Classic Review: Gun Crazy (1950)


The film opens on a street at night. Rain falls. A hotel sign flickers in the background. Bart Tare, just a child and eventually our adult protagonist, emerges from behind a building. Eyeing up a revolver, he smashes a shop window and retrieves it. Immediately he is arrested and sent to reform school, but we feel that we know the narrative almost before watching it. As director Joseph H. Lewis’s kinetic and expressive tracking shots reveal, there is an unbreakable tie between Bart and weapons. He loves them as the cinema does.

Classical Hollywood films are often remarkably efficient in their storytelling, so it is no surprise that this desire for guns becomes something more deadly. Indeed, within the confines of the film noir genre, all Bart needs is a woman to begin his gradual but certain metamorphosis into a killer. When her returns as an adult to his old town, he visits a travelling show where the beautiful Laurie Starr (Peggy Cummins) demonstrates her extraordinary shooting talent. After falling in love, they embark on what is perhaps the greatest of all screen crime-sprees. The film is not only a brilliant and lucid action picture, but also a unique and strange one that operates on a pitch halfway between gritty B-movie naturalism and a perverse fascination with Freudian symbols, evocative settings, and truly sleek and virtuosic examples of editing and camerawork.
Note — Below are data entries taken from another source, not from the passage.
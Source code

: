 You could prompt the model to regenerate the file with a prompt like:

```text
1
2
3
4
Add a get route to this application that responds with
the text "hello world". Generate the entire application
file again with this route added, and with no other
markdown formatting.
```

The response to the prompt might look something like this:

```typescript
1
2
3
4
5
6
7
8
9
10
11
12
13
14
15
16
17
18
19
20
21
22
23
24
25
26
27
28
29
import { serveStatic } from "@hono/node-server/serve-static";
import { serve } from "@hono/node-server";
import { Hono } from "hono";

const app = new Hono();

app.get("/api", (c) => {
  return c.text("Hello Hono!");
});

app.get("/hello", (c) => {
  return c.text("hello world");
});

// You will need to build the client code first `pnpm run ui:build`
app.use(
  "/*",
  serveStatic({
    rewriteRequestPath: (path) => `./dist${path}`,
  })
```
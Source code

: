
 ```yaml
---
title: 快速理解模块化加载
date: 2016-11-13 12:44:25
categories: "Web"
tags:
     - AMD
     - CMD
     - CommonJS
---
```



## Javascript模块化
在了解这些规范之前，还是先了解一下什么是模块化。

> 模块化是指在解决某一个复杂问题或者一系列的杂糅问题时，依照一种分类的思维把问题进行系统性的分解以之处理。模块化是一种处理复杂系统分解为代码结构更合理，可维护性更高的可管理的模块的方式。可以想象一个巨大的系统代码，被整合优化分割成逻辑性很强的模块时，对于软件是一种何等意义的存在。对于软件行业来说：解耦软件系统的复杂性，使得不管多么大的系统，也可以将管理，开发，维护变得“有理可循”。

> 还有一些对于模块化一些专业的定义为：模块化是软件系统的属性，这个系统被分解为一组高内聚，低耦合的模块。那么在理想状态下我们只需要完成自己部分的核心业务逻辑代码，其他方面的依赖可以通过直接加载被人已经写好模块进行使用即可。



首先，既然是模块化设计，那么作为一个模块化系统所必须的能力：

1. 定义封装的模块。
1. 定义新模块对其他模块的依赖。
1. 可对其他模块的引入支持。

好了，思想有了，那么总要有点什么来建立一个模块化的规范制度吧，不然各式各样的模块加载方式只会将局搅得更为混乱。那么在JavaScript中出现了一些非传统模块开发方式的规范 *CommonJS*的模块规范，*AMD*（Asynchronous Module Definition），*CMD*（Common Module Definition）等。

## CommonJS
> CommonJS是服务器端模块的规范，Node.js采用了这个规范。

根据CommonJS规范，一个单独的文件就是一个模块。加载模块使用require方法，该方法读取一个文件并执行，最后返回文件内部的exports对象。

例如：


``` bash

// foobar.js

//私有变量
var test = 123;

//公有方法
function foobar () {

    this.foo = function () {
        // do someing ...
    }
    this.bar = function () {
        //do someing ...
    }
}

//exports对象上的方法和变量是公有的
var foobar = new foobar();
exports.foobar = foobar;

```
The plot is instantly familiar to anyone aware of Bonnie and Clyde or any of the violent road movies that it inspired. All the basic moments are there: the moments of doubt in the relationship; the couple stopping for a while at the quiet, unassuming town of a family member; and of course, the final, tragic fate that punishes their destructive behaviour. In a bad film this structure can be tedious, yet it can also present ample opportunity for heightened moments of suspense and pathos. In a sense every scene after the law is broken is just the director withholding death, and this poses some fascinating questions in relation to how the audience identifies with the protagonists; what horrific acts do we subdue in order to justify one more exciting scene – one more chance of escape?


Central to Gun Crazy, as with other crime-spree movies, is the tension between the normal world and the heightened world of violence. Lewis understands the audience’s inevitable spur towards the latter, and the film consistently intertwines the intoxicating nature of criminality with that of eroticism. Intimate, sexually-charged scenes are filmed either with equally close camera-angles or – in one, brilliant example – through a carefully constructed shot that covers a third of the screen with darkness, emphasising the intense bond of the couple but also their sense of entrapment.

The adult Bart is played by John Dall, who is mostly remembered for his role as the more charismatic murderer in Rope. Despite being dominant over Farley Granger’s character in that film, there is still an anxious energy to him – an awkwardness in the face of things obviously going wrong. In both performances, he knows that his time is running out, but will never admit it. Equally compelling is Peggy Cummins as the femme fetale. If film-noirs work on the basis of identifying with the seduced and mislead male figure, then the genius of Cummins’ performance is its enigmatic quality. Of course, the audience always senses that she is being manipulative, but, especially as she is introduced so brilliantly – in an exciting target practice scene that establishes a fantasy of cowboy costumes and revolvers – we are always attached to her.

The real draw of the movie is its style, and each action scene conveys a very clear knowledge of how to make a visceral and thrilling set piece. Everything feels so slick and modern – perhaps singularly in this period aside from Hitchcock. Lewis uses the macabre and powerful setting of an abattoir in one sequence, and another takes place entirely in one shot that stays fixed within a car as a robbery is taking place. The latter is evoked in the opening scene of Edgar Wright’s Baby Driver, which is perhaps as good a testament as any to how fresh and innovative Gun Crazy remains.